How is Inflation Measured in India?

  • Consumer Price Index (CPI) Tracks retail prices of a fixed basket of goods and services; used by RBI for inflation targeting.
  • Wholesale Price Index (WPI) Measures price changes at the wholesale level.
  • Producer Price Index (PPI) Tracks prices received by producers (not yet widely used in India).

Why are Food Prices Volatile?

  • Seasonal variations – Harvest cycles cause supply fluctuations.
  • Weather dependence – Monsoon failure or excess rain impacts crops.
  • Perishability – Limited storage for vegetables, fruits, and milk leads to sharp price swings.
  • Global price trends – Edible oil and pulses affected by import costs.
  • Supply chain disruptions – Strikes, transport bottlenecks, or geopolitical events.

How to Control Inflation

Monetary Measures (RBI-led)

  • Adjusting repo rate and reverse repo rate to influence borrowing and spending.
  • Open market operations to manage liquidity.
  • Tightening credit availability during high inflation.

Fiscal Measures (Government-led)

  • Rationalising taxes and subsidies to influence prices.
  • Managing public expenditure to avoid excess demand.
  • Cutting import duties on essential commodities during shortages.

Supply-Side Measures

  • Improving storage & logistics for perishable goods.
  • Importing essential food items during shortages.
  • Maintaining buffer stocks of grains via FCI.

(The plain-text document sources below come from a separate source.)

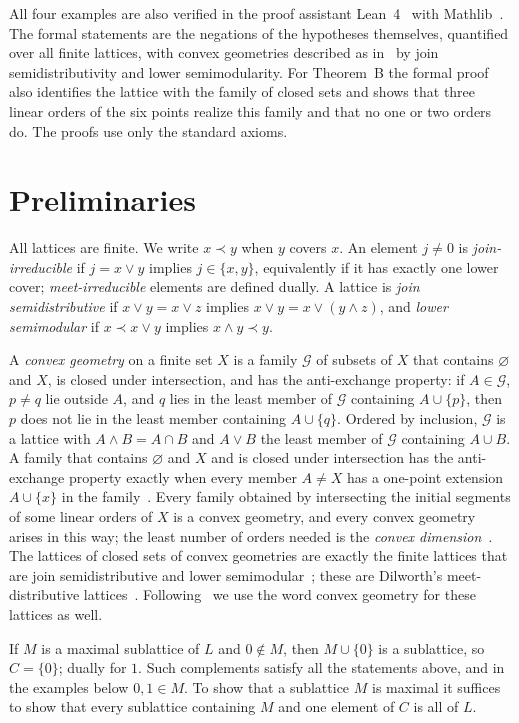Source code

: \documentclass[11pt]{amsart}
\theoremstyle{definition}
\theoremstyle{remark}
\numberwithin{equation}{section}
\begin{document}
All four examples are also verified in the proof assistant Lean~4~\cite{MU} with Mathlib~\cite{Mathlib}. The formal statements are the negations of the hypotheses themselves, quantified over all finite lattices, with convex geometries described as in~\cite{AMSZ} by join semidistributivity and lower semimodularity. For Theorem~B the formal proof also identifies the lattice with the family of closed sets and shows that three linear orders of the six points realize this family and that no one or two orders do. The proofs use only the standard axioms.

\section{Preliminaries}

All lattices are finite. We write $x\prec y$ when $y$ covers $x$. An element $j\ne0$ is \emph{join-irreducible} if $j=x\vee y$ implies $j\in\{x,y\}$, equivalently if it has exactly one lower cover; \emph{meet-irreducible} elements are defined dually. A lattice is \emph{join semidistributive} if $x\vee y=x\vee z$ implies $x\vee y=x\vee(y\wedge z)$, and \emph{lower semimodular} if $x\prec x\vee y$ implies $x\wedge y\prec y$.

A \emph{convex geometry} on a finite set $X$ is a family $\mathcal G$ of subsets of $X$ that contains $\varnothing$ and $X$, is closed under intersection, and has the anti-exchange property: if $A\in\mathcal G$, $p\ne q$ lie outside $A$, and $q$ lies in the least member of $\mathcal G$ containing $A\cup\{p\}$, then $p$ does not lie in the least member containing $A\cup\{q\}$. Ordered by inclusion, $\mathcal G$ is a lattice with $A\wedge B=A\cap B$ and $A\vee B$ the least member of $\mathcal G$ containing $A\cup B$. A family that contains $\varnothing$ and $X$ and is closed under intersection has the anti-exchange property exactly when every member $A\ne X$ has a one-point extension $A\cup\{x\}$ in the family~\cite{EJ}. Every family obtained by intersecting the initial segments of some linear orders of $X$ is a convex geometry, and every convex geometry arises in this way; the least number of orders needed is the \emph{convex dimension}~\cite{EJ}. The lattices of closed sets of convex geometries are exactly the finite lattices that are join semidistributive and lower semimodular~\cite{AN}; these are Dilworth's meet-distributive lattices~\cite{Di}. Following~\cite{AMSZ} we use the word convex geometry for these lattices as well.

If $M$ is a maximal sublattice of $L$ and $0\notin M$, then $M\cup\{0\}$ is a sublattice, so $C=\{0\}$; dually for $1$. Such complements satisfy all the statements above, and in the examples below $0,1\in M$. To show that a sublattice $M$ is maximal it suffices to show that every sublattice containing $M$ and one element of $C$ is all of $L$.
\end{document}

Government Measures to Keep Inflation in Check

  • Inflation Targeting Framework: Under RBI Act, target set at 4% ± 2%.
  • Price Stabilisation Fund: Used for market intervention to control prices of pulses, onions, etc.
  • Minimum Export Price (MEP) & export bans on certain food items during shortages.
  • Agri-Market reforms (e-NAM, APMC reforms) for better price discovery.
  • Subsidies on fertilisers, seeds, and fuel to reduce input costs.

Way Forward

  • Maintain agriculture supply chain resilience.
  • Strengthen monsoon forecasting and climate-resilient farming.

Conclusion:

Lower prices increase purchasing power. Allows scope for maintaining or lowering interest rates to boost growth. But excessively low inflation could hint at weak demand, and a sudden weather shock could reverse the trend.